Болела голова от непривычки спать на низком ложе и от запаха шерсти, которой были наполнены недавно выбитые подушки. Давиль часто просыпался весь в поту, задыхаясь от духоты под наваленными на него подушками и одеялами, его мучила изжога после острых восточных блюд, — их трудно было есть, а еще труднее переваривать. Он поднимался в темноте и пил ледяную воду, что вызывало режущую боль в пищеводе и желудке.
Днем, беседуя с Пуквилем или с Давной, Давиль имел вид человека решительного и спокойного, с известным именем, званием и рангом, с ясной целью и определенными задачами, ради которых он приехал в эту заброшенную оттоманскую провинцию, как приехал бы в любое другое место на земле. Но по ночам Давиль видел себя одновременно и тем, кем он был сейчас, и кем был когда-то, и кем должен был стать. И человек, лежавший тут во мраке долгих февральских ночей, казался ему чужим, многоликим и мгновениями совсем незнакомым.
Ранним утром Давиля будили праздничные звуки барабана и зурны или топот детских ног над головой. Сознание возвращалось к нему не сразу. Он долго боролся между явью и сном, потому что во сне он продолжал свою прежнюю жизнь, а теперешняя представлялась ему сном, в котором он неожиданно для себя оказывался заброшенным в неведомую далекую страну и поставленным в небывалое положение.
Пробуждение казалось продолжением ночных снов, и Давиль медленно и с трудом переходил к странной реальности — своей консульской деятельности в далеком турецком городе Травнике.
Среди многообразия новых и необыкновенных впечатлений неудержимо возникали воспоминания о прошлом и переплетались с нуждами и заботами сегодняшнего дня. События его жизни быстро и беспорядочно проносились перед ним в каком-то новом освещении и необыкновенном ракурсе.
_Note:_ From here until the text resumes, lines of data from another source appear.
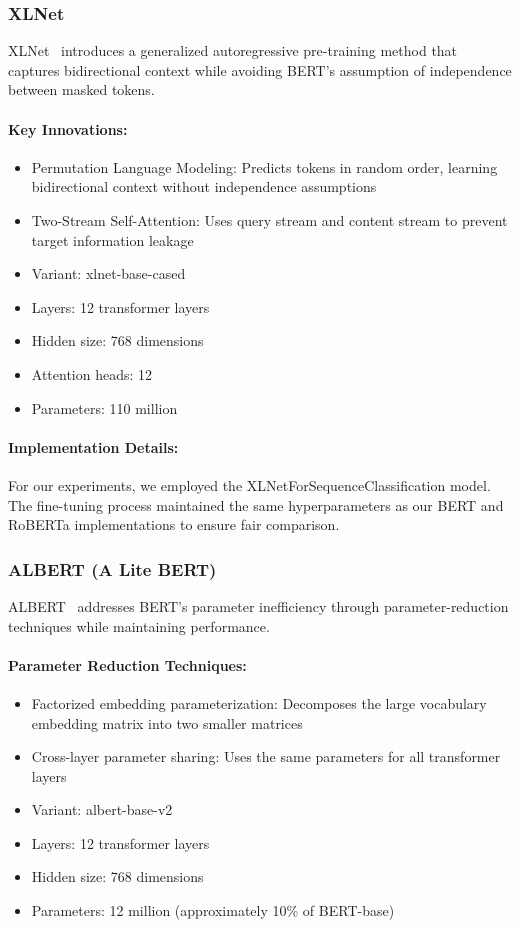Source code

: \documentclass[12pt]{article}
\begin{document}
\subsubsection{XLNet}
XLNet~\cite{yang2019xlnet} introduces a generalized autoregressive pre-training method that captures bidirectional context while avoiding BERT's assumption of independence between masked tokens.

\paragraph{Key Innovations:}
\begin{itemize}
    \item Permutation Language Modeling: Predicts tokens in random order, learning bidirectional context without independence assumptions
    \item Two-Stream Self-Attention: Uses query stream and content stream to prevent target information leakage
    \item Variant: xlnet-base-cased
    \item Layers: 12 transformer layers
    \item Hidden size: 768 dimensions
    \item Attention heads: 12
    \item Parameters: 110 million
\end{itemize}

\paragraph{Implementation Details:}
For our experiments, we employed the XLNetForSequenceClassification model. The fine-tuning process maintained the same hyperparameters as our BERT and RoBERTa implementations to ensure fair comparison.

\subsubsection{ALBERT (A Lite BERT)}
ALBERT~\cite{lan2019albert} addresses BERT's parameter inefficiency through parameter-reduction techniques while maintaining performance.

\paragraph{Parameter Reduction Techniques:}
\begin{itemize}
    \item Factorized embedding parameterization: Decomposes the large vocabulary embedding matrix into two smaller matrices
    \item Cross-layer parameter sharing: Uses the same parameters for all transformer layers
    \item Variant: albert-base-v2
    \item Layers: 12 transformer layers
    \item Hidden size: 768 dimensions
    \item Parameters: 12 million (approximately 10\% of BERT-base)
\end{itemize}
\end{document}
Позади была сложная и беспокойная жизнь.
Жан Батист Этьен Давиль (Jean Baptiste-Etienne Dаville) был ближе к сорока годам, нежели к тридцати, высокого роста, белокурый, с твердой походкой и твердым взглядом. Семнадцати лет он покинул свой родной город на северном берегу Франции и, как многие до него, приехал в Париж в поисках заработка и славы. После недолгих поисков и испытаний он вместе с миллионами людей был увлечен революцией, с которой и связал свою судьбу. Тетрадь стихов и два-три смелых наброска исторических и социальных драм остались лежать на дне ящика; скромное место чиновника-практиканта было брошено. Жан Давиль стал журналистом. Он печатал стихи и литературные обозрения, но главная его работа была связана с Законодательной ассамблеей. В подробные отчеты об ассамблее он вкладывал все силы своей молодости и все вдохновение, на какое был способен. Но под жерновом революции все крошилось, менялось и исчезало мгновенно и без следа. Как бывает во сне, люди быстро и непосредственно переходили с одного поста на другой, от одной почести к другой, от позора к смерти, от беды к славе, только для одних это происходило в одном направлении, а для других — в обратном.
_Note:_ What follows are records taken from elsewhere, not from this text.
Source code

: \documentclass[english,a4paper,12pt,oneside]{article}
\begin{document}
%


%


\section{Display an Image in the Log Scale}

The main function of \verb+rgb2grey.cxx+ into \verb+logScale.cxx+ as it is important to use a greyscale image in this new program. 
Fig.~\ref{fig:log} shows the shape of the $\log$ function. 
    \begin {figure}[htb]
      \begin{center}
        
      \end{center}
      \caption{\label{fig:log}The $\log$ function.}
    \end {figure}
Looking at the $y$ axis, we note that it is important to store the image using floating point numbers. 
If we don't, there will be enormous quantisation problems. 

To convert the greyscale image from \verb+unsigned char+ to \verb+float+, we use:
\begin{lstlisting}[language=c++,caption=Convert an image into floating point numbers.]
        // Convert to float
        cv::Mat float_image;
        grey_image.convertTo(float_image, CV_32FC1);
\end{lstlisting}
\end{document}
В те исключительные времена и при обстоятельствах, о которых мы еще будем говорить, Давиль был попеременно и журналистом, и солдатом-добровольцем во время войны в Испании, и чиновником импровизированного министерства иностранных дел, побывал с миссией в Германии, потом в Италии, — при Цизальпинской республике и Мальтийском ордене[6]. И вновь в качестве журналиста и литературного референта «Moniteur» работал в Париже. И вот теперь он генеральный консул в Травнике, где ему поручено основать консульство, подготовить почву для развития торговых отношений с Турцией, содействовать французским оккупационным властям и Далмации и следить за движением райи в Сербии и Боснии.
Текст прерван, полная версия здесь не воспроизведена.